Exercise description - Filter this data down to the lines that hold "deployment", and copy them.

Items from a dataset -
+--

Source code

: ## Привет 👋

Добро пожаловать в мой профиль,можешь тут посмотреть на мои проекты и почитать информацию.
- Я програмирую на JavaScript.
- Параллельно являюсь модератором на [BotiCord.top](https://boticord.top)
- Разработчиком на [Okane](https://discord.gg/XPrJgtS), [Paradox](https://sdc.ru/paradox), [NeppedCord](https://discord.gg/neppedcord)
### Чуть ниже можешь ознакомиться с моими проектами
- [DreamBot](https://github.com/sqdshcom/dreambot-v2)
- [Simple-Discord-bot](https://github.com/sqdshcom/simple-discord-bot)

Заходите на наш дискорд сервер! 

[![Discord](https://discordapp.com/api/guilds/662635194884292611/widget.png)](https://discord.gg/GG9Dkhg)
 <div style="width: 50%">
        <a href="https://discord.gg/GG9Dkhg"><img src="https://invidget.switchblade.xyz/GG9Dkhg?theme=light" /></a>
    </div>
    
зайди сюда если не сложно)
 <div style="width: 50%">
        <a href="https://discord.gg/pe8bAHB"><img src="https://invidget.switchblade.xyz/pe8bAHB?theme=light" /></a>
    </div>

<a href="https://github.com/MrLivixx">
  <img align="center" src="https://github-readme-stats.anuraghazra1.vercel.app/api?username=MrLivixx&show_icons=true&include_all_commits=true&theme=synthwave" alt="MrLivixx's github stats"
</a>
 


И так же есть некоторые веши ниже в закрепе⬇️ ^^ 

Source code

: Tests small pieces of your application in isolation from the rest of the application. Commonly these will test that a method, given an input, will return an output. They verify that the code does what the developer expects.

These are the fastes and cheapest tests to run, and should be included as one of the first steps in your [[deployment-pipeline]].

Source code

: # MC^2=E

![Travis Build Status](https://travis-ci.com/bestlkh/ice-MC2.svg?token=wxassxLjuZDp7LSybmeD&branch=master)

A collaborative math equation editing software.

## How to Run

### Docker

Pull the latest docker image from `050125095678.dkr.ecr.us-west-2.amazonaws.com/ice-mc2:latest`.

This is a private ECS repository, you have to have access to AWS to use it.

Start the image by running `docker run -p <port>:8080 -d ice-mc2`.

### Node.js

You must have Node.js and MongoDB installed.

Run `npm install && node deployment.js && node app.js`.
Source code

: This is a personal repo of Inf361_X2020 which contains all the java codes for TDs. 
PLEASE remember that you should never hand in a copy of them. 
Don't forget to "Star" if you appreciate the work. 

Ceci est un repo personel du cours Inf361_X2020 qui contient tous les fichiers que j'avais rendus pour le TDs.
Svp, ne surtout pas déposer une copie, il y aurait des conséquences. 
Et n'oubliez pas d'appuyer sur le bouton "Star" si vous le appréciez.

+--

Answer space -
These are the fastes and cheapest tests to run, and should be included as one of the first steps in your [[deployment-pipeline]].
Run `npm install && node deployment.js && node app.js`.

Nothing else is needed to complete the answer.